Input records:

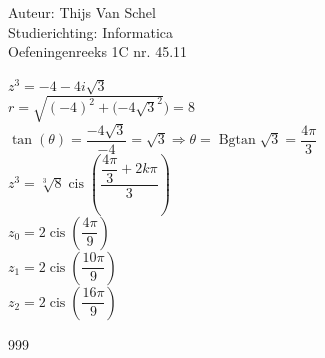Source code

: \documentclass[a4paper]{article}
\begin{document}
  
\noindent \large Auteur: Thijs Van Schel \\
\noindent \large Studierichting: Informatica\\
\noindent \large Oefeningenreeks 1C nr. 45.11\\

\medskip

\normalsize

$z^3 = -4-4i\sqrt{3}$\\

$r = \sqrt{(-4)^2+(-4\sqrt{3}^2}) = 8$\\

$\tan(\theta) = \dfrac{-4\sqrt{3}}{-4} = \sqrt{3} \Rightarrow \theta =\operatorname{Bgtan}\sqrt{3} = \dfrac{4\pi}{3}$\\

$z^3 = \sqrt[3]{8}\operatorname{cis}\left(\dfrac{\dfrac{4\pi}{3}+2k\pi}{3}\right)$\\

$z_0 = 2\operatorname{cis}\left(\dfrac{4\pi}{9}\right)$\\

$z_1 = 2\operatorname{cis}\left(\dfrac{10\pi}{9}\right)$\\

$z_2 = 2\operatorname{cis}\left(\dfrac{16\pi}{9}\right)$\\

\begin{thebibliography}{999}
\end{thebibliography}
\end{document}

Your task:
Please find every line in the listing that holds the string "dfrac" and copy it.

Response to the task:
$\tan(\theta) = \dfrac{-4\sqrt{3}}{-4} = \sqrt{3} \Rightarrow \theta =\operatorname{Bgtan}\sqrt{3} = \dfrac{4\pi}{3}$\\
$z^3 = \sqrt[3]{8}\operatorname{cis}\left(\dfrac{\dfrac{4\pi}{3}+2k\pi}{3}\right)$\\
$z_0 = 2\operatorname{cis}\left(\dfrac{4\pi}{9}\right)$\\
$z_1 = 2\operatorname{cis}\left(\dfrac{10\pi}{9}\right)$\\
$z_2 = 2\operatorname{cis}\left(\dfrac{16\pi}{9}\right)$\\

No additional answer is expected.